What is needed:
Pull out each line of the records holding the string "Honda".
--- --- ---
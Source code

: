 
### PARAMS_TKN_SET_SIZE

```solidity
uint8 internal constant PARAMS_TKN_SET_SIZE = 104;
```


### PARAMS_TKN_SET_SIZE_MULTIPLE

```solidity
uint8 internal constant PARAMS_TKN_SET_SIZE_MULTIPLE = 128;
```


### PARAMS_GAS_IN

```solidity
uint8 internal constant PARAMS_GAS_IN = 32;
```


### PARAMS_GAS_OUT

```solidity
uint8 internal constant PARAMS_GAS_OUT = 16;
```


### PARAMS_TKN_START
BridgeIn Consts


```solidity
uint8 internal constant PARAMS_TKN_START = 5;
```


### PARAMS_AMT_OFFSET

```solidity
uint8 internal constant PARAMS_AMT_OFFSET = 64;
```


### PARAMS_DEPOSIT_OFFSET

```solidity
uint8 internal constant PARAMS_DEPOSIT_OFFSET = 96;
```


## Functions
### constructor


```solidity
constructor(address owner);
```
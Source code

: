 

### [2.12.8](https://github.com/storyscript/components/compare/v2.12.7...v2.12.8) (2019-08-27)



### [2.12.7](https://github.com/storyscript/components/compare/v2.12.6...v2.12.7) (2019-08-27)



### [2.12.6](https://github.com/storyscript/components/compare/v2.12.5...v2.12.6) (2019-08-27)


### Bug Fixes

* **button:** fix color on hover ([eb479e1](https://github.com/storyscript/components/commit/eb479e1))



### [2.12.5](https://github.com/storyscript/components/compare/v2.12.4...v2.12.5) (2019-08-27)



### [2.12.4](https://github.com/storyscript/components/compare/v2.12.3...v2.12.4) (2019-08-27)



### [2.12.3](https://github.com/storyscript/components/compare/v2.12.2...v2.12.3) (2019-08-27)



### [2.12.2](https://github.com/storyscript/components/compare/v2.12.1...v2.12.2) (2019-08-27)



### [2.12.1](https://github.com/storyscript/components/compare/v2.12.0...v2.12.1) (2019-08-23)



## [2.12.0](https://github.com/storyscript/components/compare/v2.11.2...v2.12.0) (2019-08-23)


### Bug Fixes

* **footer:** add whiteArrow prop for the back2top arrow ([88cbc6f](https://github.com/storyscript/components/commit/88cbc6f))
--- --- ---
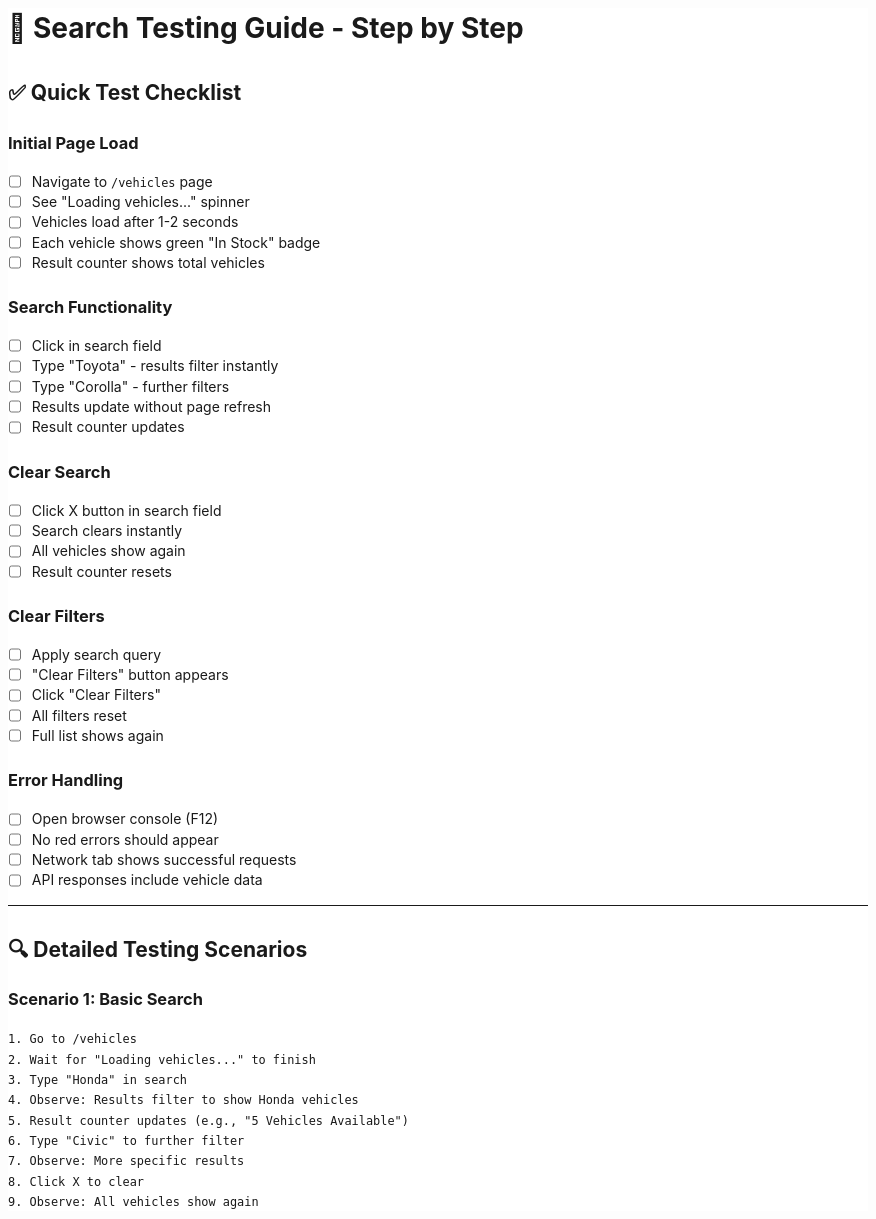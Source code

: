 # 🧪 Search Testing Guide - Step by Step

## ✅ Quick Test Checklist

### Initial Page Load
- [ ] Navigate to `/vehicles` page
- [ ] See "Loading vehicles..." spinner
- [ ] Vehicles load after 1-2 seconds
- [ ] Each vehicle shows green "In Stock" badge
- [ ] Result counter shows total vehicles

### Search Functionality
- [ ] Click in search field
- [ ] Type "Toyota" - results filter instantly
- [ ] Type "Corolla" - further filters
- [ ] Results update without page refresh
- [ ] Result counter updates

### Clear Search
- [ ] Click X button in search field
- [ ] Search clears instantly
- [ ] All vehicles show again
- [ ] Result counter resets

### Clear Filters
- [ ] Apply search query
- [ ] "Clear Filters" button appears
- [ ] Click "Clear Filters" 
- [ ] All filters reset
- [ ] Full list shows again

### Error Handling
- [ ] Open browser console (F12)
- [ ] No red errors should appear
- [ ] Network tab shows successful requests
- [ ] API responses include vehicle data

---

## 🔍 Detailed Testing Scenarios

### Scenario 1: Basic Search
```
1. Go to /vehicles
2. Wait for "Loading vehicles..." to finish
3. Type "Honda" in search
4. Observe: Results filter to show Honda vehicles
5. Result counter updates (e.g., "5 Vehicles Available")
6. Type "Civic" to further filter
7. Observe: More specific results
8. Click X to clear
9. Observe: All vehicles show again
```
--- --- ---
Response to the exercise:
3. Type "Honda" in search
4. Observe: Results filter to show Honda vehicles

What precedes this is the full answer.